The Voter Confidence and Increased Accessibility Act of 2003 (VCIAA) bill was introduced to the United States House of Representatives on May 22, 2003, as by Rush D. Holt, Jr. (D-NJ) and United States Senate on December 9, 2003, as by Bob Graham (D-FL). It is designed to "amend the Help America Vote Act (HAVA) of 2002 to require a voter-verified permanent record or hardcopy" in electronic voting systems.

==Provisions of the bill==

===Section 2===

This section titled "Extension Of Time Provided For States To Request Payments Under Title 1" extends the time permitted to request funds, for election administration and the replacement of old punched card voting or lever voting systems. The deadline is extended from "not later than 6 months after the date of the enactment of the act" (which would be April 29, 2003) to "not later than the Tuesday next after the first Monday in November 2003" (which would be November 11, 2003).

===Section 4===

Section 4 is titled "Promoting Accuracy, Integrity, And Security Through Voter-Verified Permanent Record Or Hard Copy" and amends the "Voting Systems Standards" section of HAVA to allow voters to not only check their electronic vote but to also check the permanent paper record.

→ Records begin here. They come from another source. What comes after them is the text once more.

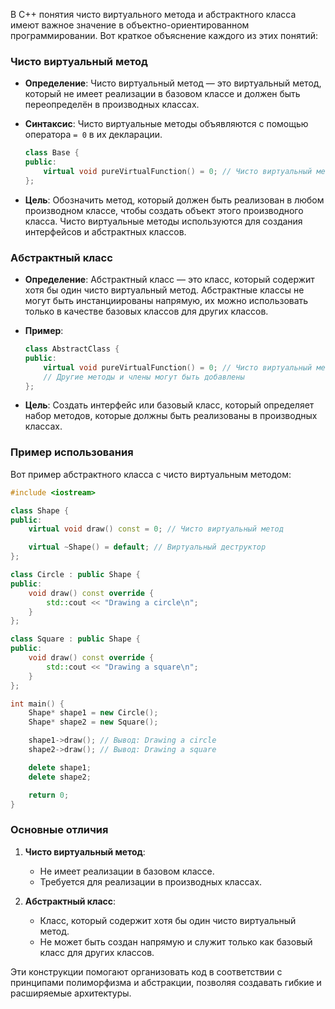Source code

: В C++ понятия чисто виртуального метода и абстрактного класса имеют важное значение в объектно-ориентированном программировании. Вот краткое объяснение каждого из этих понятий:

### Чисто виртуальный метод

- **Определение**: Чисто виртуальный метод — это виртуальный метод, который не имеет реализации в базовом классе и должен быть переопределён в производных классах.

- **Синтаксис**: Чисто виртуальные методы объявляются с помощью оператора `= 0` в их декларации.

  ```cpp
  class Base {
  public:
      virtual void pureVirtualFunction() = 0; // Чисто виртуальный метод
  };
  ```

- **Цель**: Обозначить метод, который должен быть реализован в любом производном классе, чтобы создать объект этого производного класса. Чисто виртуальные методы используются для создания интерфейсов и абстрактных классов.

### Абстрактный класс

- **Определение**: Абстрактный класс — это класс, который содержит хотя бы один чисто виртуальный метод. Абстрактные классы не могут быть инстанциированы напрямую, их можно использовать только в качестве базовых классов для других классов.

- **Пример**:

  ```cpp
  class AbstractClass {
  public:
      virtual void pureVirtualFunction() = 0; // Чисто виртуальный метод
      // Другие методы и члены могут быть добавлены
  };
  ```

- **Цель**: Создать интерфейс или базовый класс, который определяет набор методов, которые должны быть реализованы в производных классах.

### Пример использования

Вот пример абстрактного класса с чисто виртуальным методом:

```cpp
#include <iostream>

class Shape {
public:
    virtual void draw() const = 0; // Чисто виртуальный метод

    virtual ~Shape() = default; // Виртуальный деструктор
};

class Circle : public Shape {
public:
    void draw() const override {
        std::cout << "Drawing a circle\n";
    }
};

class Square : public Shape {
public:
    void draw() const override {
        std::cout << "Drawing a square\n";
    }
};

int main() {
    Shape* shape1 = new Circle();
    Shape* shape2 = new Square();

    shape1->draw(); // Вывод: Drawing a circle
    shape2->draw(); // Вывод: Drawing a square

    delete shape1;
    delete shape2;

    return 0;
}
```

### Основные отличия

1. **Чисто виртуальный метод**:
   - Не имеет реализации в базовом классе.
   - Требуется для реализации в производных классах.

2. **Абстрактный класс**:
   - Класс, который содержит хотя бы один чисто виртуальный метод.
   - Не может быть создан напрямую и служит только как базовый класс для других классов.

Эти конструкции помогают организовать код в соответствии с принципами полиморфизма и абстракции, позволяя создавать гибкие и расширяемые архитектуры.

Where HAVA requires voting systems to include a "permanent paper record" available as "an official record" for any recount that might occur and to allow voters an "opportunity to change the ballot or correct any error before the permanent paper record is produced", VCIAA is specific that systems must include an "individual paper record" that is "the official record", "made available for inspection and verification by the voter at the time the vote is cast" and preserved for "later use in any manual recount".

This section also adds a new section to HAVA covering software and modems. This amendment requires that the software contained or used in voting systems is disclosed to the Federal Election Commission as source code and that the code can be made "available for inspection upon request to any citizen".

To address security concerns, Section 4 also disallows the use of any wireless communication devices at all in voting systems.

Disabled voters are also given the option of using an "interim paper system" with help from an aide as well as the "direct recording electronic voting system" outlined by HAVA. The deadline for requesting funds for such a system is moved from January 1, 2007, to January 1, 2006.